◆ **Your objective**:
Exact wording is required for every entry; transcribe all of them and leave the images out.

-- Data for this task follows --

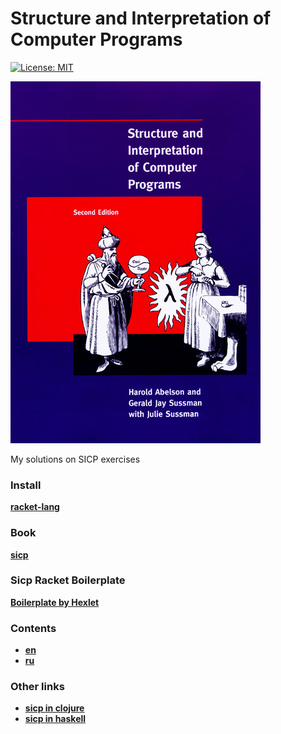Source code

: # Structure and Interpretation of Computer Programs

[![License: MIT](https://img.shields.io/badge/License-MIT-yellow.svg)](https://opensource.org/licenses/MIT)

![cover](https://github.com/blazecolour/sicp/blob/master/img/cover.jpg?raw=true)

My solutions on SICP exercises

### Install

**[racket-lang](https://download.racket-lang.org/)**

### Book

**[sicp](https://mitpress.mit.edu/sicp/)**

### Sicp Racket Boilerplate

**[Boilerplate by Hexlet](https://github.com/hexlet-boilerplates/sicp-racket)**

### Contents

* **[en](https://github.com/blazecolour/sicp/blob/master/doc/en/index.md)**
* **[ru](https://github.com/blazecolour/sicp/blob/master/doc/ru/index.md)**

### Other links

* **[sicp in clojure](https://github.com/v-kolesnikov/sicp)**
* **[sicp in haskell](https://github.com/chris-taylor/SICP-in-Haskell)**
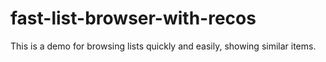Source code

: # fast-list-browser-with-recos
This is a demo for browsing lists quickly and easily, showing similar items.
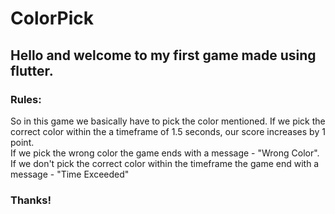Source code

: # ColorPick

## Hello and welcome to my first game made using flutter.  
  
### Rules:
So in this game we basically have to pick the color mentioned. If we pick the correct color within the a timeframe of 1.5 seconds, our score increases by 1 point.  
If we pick the wrong color the game ends with a message - "Wrong Color".  
If we don't pick the correct color within the timeframe the game end with a message - "Time Exceeded"  
  
### Thanks!  
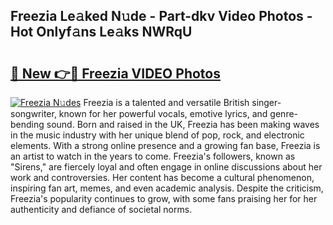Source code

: ## Freezia Le𝚊ked N𝚞de - Part-dkv Video Photos - Hot Onlyf𝚊ns Le𝚊ks NWRqU

# <h2><a href="http://ac42550.deff.icu/?id=Freezia">🔗 New 👉🔴 Freezia VIDEO Photos</a></h2>

[![Freezia N𝚞des](https://i.imgur.com/rIISA9y.gif)](http://ac42550.deff.icu/?id=Freezia)
Freezia is a talented and versatile British singer-songwriter, known for her powerful vocals, emotive lyrics, and genre-bending sound. Born and raised in the UK, Freezia has been making waves in the music industry with her unique blend of pop, rock, and electronic elements. With a strong online presence and a growing fan base, Freezia is an artist to watch in the years to come. Freezia's followers, known as "Sirens," are fiercely loyal and often engage in online discussions about her work and controversies. Her content has become a cultural phenomenon, inspiring fan art, memes, and even academic analysis. Despite the criticism, Freezia's popularity continues to grow, with some fans praising her for her authenticity and defiance of societal norms.
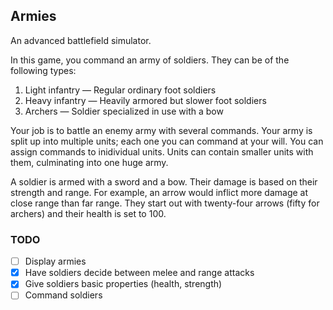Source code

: ## Armies
An advanced battlefield simulator.

In this game, you command an army of soldiers. They can be of the following types:

1. Light infantry         — Regular ordinary foot soldiers
2. Heavy infantry         — Heavily armored but slower foot soldiers
3. Archers                — Soldier specialized in use with a bow

Your job is to battle an enemy army with several commands. Your army is split up into multiple units; each one you can command at your will. You can assign commands to inidividual units. Units can contain smaller units with them, culminating into one huge army.

A soldier is armed with a sword and a bow. Their damage is based on their strength and range. For example, an arrow would inflict more damage at close range than far range. They start out with twenty-four arrows (fifty for archers) and their health is set to 100.

### TODO
- [ ] Display armies
- [x] Have soldiers decide between melee and range attacks
- [x] Give soldiers basic properties (health, strength)
- [ ] Command soldiers
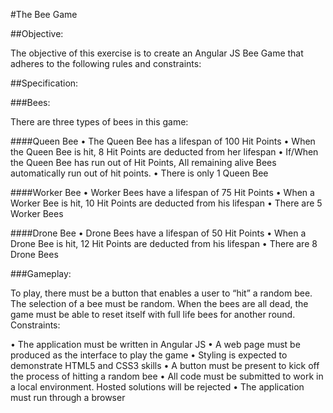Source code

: #The Bee Game

##Objective:

The objective of this exercise is to create an Angular JS Bee Game that adheres to the following rules and constraints:

##Specification:

###Bees:

There are three types of bees in this game:

####Queen Bee
• The Queen Bee has a lifespan of 100 Hit Points
• When the Queen Bee is hit, 8 Hit Points are deducted from her lifespan
• If/When the Queen Bee has run out of Hit Points, All remaining alive Bees automatically run out of hit points.
• There is only 1 Queen Bee

####Worker Bee
• Worker Bees have a lifespan of 75 Hit Points
• When a Worker Bee is hit, 10 Hit Points are deducted from his lifespan
• There are 5 Worker Bees

####Drone Bee
• Drone Bees have a lifespan of 50 Hit Points
• When a Drone Bee is hit, 12 Hit Points are deducted from his lifespan
• There are 8 Drone Bees

###Gameplay:

To play, there must be a button that enables a user to “hit” a random bee. The selection of a bee must be random. When the bees are all dead, the game must be able to reset itself with full life bees for another round.
Constraints:

• The application must be written in Angular JS
• A web page must be produced as the interface to play the game
• Styling is expected to demonstrate HTML5 and CSS3 skills
• A button must be present to kick off the process of hitting a random bee
• All code must be submitted to work in a local environment. Hosted solutions will be rejected
• The application must run through a browser

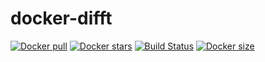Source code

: # docker-difft
[![Docker pull](https://img.shields.io/docker/pulls/nouchka/difft)](https://hub.docker.com/r/nouchka/difft/)
[![Docker stars](https://img.shields.io/docker/stars/nouchka/difft)](https://hub.docker.com/r/nouchka/difft/)
[![Build Status](https://gitlab.com/japromis/docker-difft/badges/master/pipeline.svg)](https://gitlab.com/japromis/docker-difft/pipelines)
[![Docker size](https://img.shields.io/docker/image-size/nouchka/difft/latest)](https://hub.docker.com/r/nouchka/difft/)

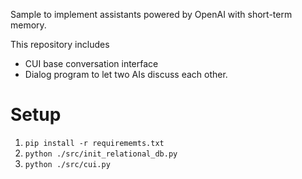 Sample to implement assistants powered by OpenAI with short-term memory.

This repository includes
- CUI base conversation interface
- Dialog program to let two AIs discuss each other.

# Setup
1. `pip install -r requirememts.txt`
2. `python ./src/init_relational_db.py`
3. `python ./src/cui.py`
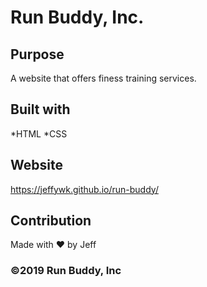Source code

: # Run Buddy, Inc.

## Purpose
A website that offers finess training services. 

## Built with
*HTML
*CSS

## Website
https://jeffywk.github.io/run-buddy/

## Contribution
Made with ❤️ by Jeff

### ©️2019 Run Buddy, Inc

-- Data for this task concluded --

◆ **Response to the task**:
Source code

: # Structure and Interpretation of Computer Programs

[![License: MIT](https://img.shields.io/badge/License-MIT-yellow.svg)](https://opensource.org/licenses/MIT)

![cover](https://github.com/blazecolour/sicp/blob/master/img/cover.jpg?raw=true)

My solutions on SICP exercises

### Install

**[racket-lang](https://download.racket-lang.org/)**

### Book

**[sicp](https://mitpress.mit.edu/sicp/)**

### Sicp Racket Boilerplate

**[Boilerplate by Hexlet](https://github.com/hexlet-boilerplates/sicp-racket)**

### Contents

* **[en](https://github.com/blazecolour/sicp/blob/master/doc/en/index.md)**
* **[ru](https://github.com/blazecolour/sicp/blob/master/doc/ru/index.md)**

### Other links

* **[sicp in clojure](https://github.com/v-kolesnikov/sicp)**
* **[sicp in haskell](https://github.com/chris-taylor/SICP-in-Haskell)**
Source code

: # fast-list-browser-with-recos
This is a demo for browsing lists quickly and easily, showing similar items.
Source code

: # ColorPick

## Hello and welcome to my first game made using flutter.  
  
### Rules:
So in this game we basically have to pick the color mentioned. If we pick the correct color within the a timeframe of 1.5 seconds, our score increases by 1 point.  
If we pick the wrong color the game ends with a message - "Wrong Color".  
If we don't pick the correct color within the timeframe the game end with a message - "Time Exceeded"  
  
### Thanks!  
Source code

: ## Freezia Le𝚊ked N𝚞de - Part-dkv Video Photos - Hot Onlyf𝚊ns Le𝚊ks NWRqU

# <h2><a href="http://ac42550.deff.icu/?id=Freezia">🔗 New 👉🔴 Freezia VIDEO Photos</a></h2>

[![Freezia N𝚞des](https://i.imgur.com/rIISA9y.gif)](http://ac42550.deff.icu/?id=Freezia)
Freezia is a talented and versatile British singer-songwriter, known for her powerful vocals, emotive lyrics, and genre-bending sound. Born and raised in the UK, Freezia has been making waves in the music industry with her unique blend of pop, rock, and electronic elements. With a strong online presence and a growing fan base, Freezia is an artist to watch in the years to come. Freezia's followers, known as "Sirens," are fiercely loyal and often engage in online discussions about her work and controversies. Her content has become a cultural phenomenon, inspiring fan art, memes, and even academic analysis. Despite the criticism, Freezia's popularity continues to grow, with some fans praising her for her authenticity and defiance of societal norms.
Source code

: ## Armies
An advanced battlefield simulator.

In this game, you command an army of soldiers. They can be of the following types:

1. Light infantry         — Regular ordinary foot soldiers
2. Heavy infantry         — Heavily armored but slower foot soldiers
3. Archers                — Soldier specialized in use with a bow

Your job is to battle an enemy army with several commands. Your army is split up into multiple units; each one you can command at your will. You can assign commands to inidividual units. Units can contain smaller units with them, culminating into one huge army.

A soldier is armed with a sword and a bow. Their damage is based on their strength and range. For example, an arrow would inflict more damage at close range than far range. They start out with twenty-four arrows (fifty for archers) and their health is set to 100.

### TODO
- [ ] Display armies
- [x] Have soldiers decide between melee and range attacks
- [x] Give soldiers basic properties (health, strength)
- [ ] Command soldiers
Source code

: #The Bee Game

##Objective:

The objective of this exercise is to create an Angular JS Bee Game that adheres to the following rules and constraints:

##Specification:

###Bees:

There are three types of bees in this game:

####Queen Bee
• The Queen Bee has a lifespan of 100 Hit Points
• When the Queen Bee is hit, 8 Hit Points are deducted from her lifespan
• If/When the Queen Bee has run out of Hit Points, All remaining alive Bees automatically run out of hit points.
• There is only 1 Queen Bee

####Worker Bee
• Worker Bees have a lifespan of 75 Hit Points
• When a Worker Bee is hit, 10 Hit Points are deducted from his lifespan
• There are 5 Worker Bees

####Drone Bee
• Drone Bees have a lifespan of 50 Hit Points
• When a Drone Bee is hit, 12 Hit Points are deducted from his lifespan
• There are 8 Drone Bees

###Gameplay:

To play, there must be a button that enables a user to “hit” a random bee. The selection of a bee must be random. When the bees are all dead, the game must be able to reset itself with full life bees for another round.
Constraints:

• The application must be written in Angular JS
• A web page must be produced as the interface to play the game
• Styling is expected to demonstrate HTML5 and CSS3 skills
• A button must be present to kick off the process of hitting a random bee
• All code must be submitted to work in a local environment. Hosted solutions will be rejected
• The application must run through a browser

Source code

: # docker-difft
[![Docker pull](https://img.shields.io/docker/pulls/nouchka/difft)](https://hub.docker.com/r/nouchka/difft/)
[![Docker stars](https://img.shields.io/docker/stars/nouchka/difft)](https://hub.docker.com/r/nouchka/difft/)
[![Build Status](https://gitlab.com/japromis/docker-difft/badges/master/pipeline.svg)](https://gitlab.com/japromis/docker-difft/pipelines)
[![Docker size](https://img.shields.io/docker/image-size/nouchka/difft/latest)](https://hub.docker.com/r/nouchka/difft/)

 Sample to implement assistants powered by OpenAI with short-term memory.

This repository includes
- CUI base conversation interface
- Dialog program to let two AIs discuss each other.

# Setup
1. `pip install -r requirememts.txt`
2. `python ./src/init_relational_db.py`
3. `python ./src/cui.py`
Source code

: # Run Buddy, Inc.

## Purpose
A website that offers finess training services. 

## Built with
*HTML
*CSS

## Website
https://jeffywk.github.io/run-buddy/

## Contribution
Made with ❤️ by Jeff

### ©️2019 Run Buddy, Inc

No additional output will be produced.